Some of the challenged claims held to be not unpatentable.

Takeaway: A prior art reference need not use the same naming conventions as used by the challenged claims to anticipate or render obvious those claims.

In its Final Written Decision, the Board determined that Petitioner had shown by a preponderance of the evidence that claims 1 and 3-6 of the ’371 patent are unpatentable. The Board also determined, however, that Petitioner had not demonstrated that claims 2 and 7-10 are unpatentable. The ’371 patent “is directed to on-chip circuits for the testing and diagnosis of problems in an integrated circuit, with the circuits used to observe the internal workings thereof.” Petitioner challenged the claims under two grounds—anticipation by Levine of claims 1-3 and 5-10 and obviousness in view of Levine and Whetsel of claim 4.

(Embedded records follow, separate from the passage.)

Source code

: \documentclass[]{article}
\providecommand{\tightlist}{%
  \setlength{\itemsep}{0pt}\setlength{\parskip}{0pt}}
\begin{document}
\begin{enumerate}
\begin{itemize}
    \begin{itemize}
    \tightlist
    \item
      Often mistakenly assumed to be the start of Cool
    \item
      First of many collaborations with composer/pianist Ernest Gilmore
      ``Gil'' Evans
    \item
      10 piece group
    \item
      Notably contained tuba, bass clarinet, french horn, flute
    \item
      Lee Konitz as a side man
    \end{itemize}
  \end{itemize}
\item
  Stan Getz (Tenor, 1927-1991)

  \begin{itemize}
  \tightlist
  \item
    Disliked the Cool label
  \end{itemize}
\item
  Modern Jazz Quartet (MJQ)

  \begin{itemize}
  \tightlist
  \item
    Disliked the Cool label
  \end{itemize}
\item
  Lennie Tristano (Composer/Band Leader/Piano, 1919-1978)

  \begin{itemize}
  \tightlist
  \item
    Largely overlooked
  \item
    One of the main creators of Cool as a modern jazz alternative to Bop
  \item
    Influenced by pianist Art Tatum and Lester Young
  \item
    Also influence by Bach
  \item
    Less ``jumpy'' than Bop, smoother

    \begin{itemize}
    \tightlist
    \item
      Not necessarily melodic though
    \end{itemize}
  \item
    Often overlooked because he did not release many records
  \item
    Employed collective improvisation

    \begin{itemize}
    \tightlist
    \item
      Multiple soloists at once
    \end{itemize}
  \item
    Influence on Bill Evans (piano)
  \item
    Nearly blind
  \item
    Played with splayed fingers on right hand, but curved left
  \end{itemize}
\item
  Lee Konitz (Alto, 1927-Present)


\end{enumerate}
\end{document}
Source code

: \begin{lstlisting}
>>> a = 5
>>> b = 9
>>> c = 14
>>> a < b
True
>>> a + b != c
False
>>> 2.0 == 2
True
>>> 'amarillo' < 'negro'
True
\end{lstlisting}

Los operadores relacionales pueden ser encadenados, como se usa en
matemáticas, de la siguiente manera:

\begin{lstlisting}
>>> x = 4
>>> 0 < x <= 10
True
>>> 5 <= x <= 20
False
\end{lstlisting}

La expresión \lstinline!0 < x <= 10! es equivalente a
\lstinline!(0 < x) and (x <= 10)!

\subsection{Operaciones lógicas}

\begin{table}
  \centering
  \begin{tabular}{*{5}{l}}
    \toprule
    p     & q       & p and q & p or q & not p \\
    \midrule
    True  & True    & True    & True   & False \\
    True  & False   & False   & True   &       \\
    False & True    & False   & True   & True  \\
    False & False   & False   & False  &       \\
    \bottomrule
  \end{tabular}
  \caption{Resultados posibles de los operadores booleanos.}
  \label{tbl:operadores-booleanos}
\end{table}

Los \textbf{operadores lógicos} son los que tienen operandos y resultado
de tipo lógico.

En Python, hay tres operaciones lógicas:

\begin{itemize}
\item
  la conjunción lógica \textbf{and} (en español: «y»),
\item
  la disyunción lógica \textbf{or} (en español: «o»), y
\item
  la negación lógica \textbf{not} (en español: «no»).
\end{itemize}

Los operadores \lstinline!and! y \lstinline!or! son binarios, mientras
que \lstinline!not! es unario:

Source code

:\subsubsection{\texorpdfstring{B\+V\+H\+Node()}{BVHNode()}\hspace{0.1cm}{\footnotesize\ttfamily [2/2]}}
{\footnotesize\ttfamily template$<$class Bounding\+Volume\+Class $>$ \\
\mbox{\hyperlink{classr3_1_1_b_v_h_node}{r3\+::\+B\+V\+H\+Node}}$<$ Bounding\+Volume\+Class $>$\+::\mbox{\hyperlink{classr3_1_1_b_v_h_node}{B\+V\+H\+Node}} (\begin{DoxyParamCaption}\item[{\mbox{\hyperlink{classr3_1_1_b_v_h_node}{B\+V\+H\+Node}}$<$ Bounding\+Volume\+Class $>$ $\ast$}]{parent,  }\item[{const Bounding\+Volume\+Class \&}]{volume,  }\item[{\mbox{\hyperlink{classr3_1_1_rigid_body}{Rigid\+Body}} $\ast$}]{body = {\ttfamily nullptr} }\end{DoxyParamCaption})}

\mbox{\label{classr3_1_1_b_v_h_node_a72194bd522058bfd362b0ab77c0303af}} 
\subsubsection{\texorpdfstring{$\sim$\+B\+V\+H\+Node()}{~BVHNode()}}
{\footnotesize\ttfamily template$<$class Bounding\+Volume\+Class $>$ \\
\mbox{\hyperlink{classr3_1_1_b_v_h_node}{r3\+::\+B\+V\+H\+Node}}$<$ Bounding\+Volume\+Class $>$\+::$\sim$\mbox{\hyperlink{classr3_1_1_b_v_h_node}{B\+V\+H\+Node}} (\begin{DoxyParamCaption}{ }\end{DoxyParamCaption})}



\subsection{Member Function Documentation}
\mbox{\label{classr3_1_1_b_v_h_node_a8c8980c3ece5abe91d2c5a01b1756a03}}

The Board first addressed claim construction under the broadest reasonable interpretation. The Board adopted its preliminary constructions from its Decision on Institution because the parties did not disagree with them.

The Board found that Levine anticipated claims 1, 3, 5, and 6, but not claims 2 and 7-10. Patent Owner had argued that “Levine does not disclose 1) a service processor unit comprising a buffer memory or 2) a multiplicity of selectable probes.” First, the Board rejected Patent Owner’s contention that a reference needs to use the same naming conventions as found in the challenged claim. Further, because certain Patent Owner arguments made at the oral hearing could not be found in Patent Owner’s Response or expert’s testimony, the Board gave no weight to such assertions. And where Patent Owner’s expert provided testimony that the Board did credit, it was still not persuasive because “it does not consider the other sections of Levine discussed above, which are persuasive to demonstrate that Levine considered multiple embodiments, with some memory registers specifically inside the performance monitor.” Second, the Board was not persuaded that a multiplexer of Levine does not meet the “multiplicity of selectable probes” limitation.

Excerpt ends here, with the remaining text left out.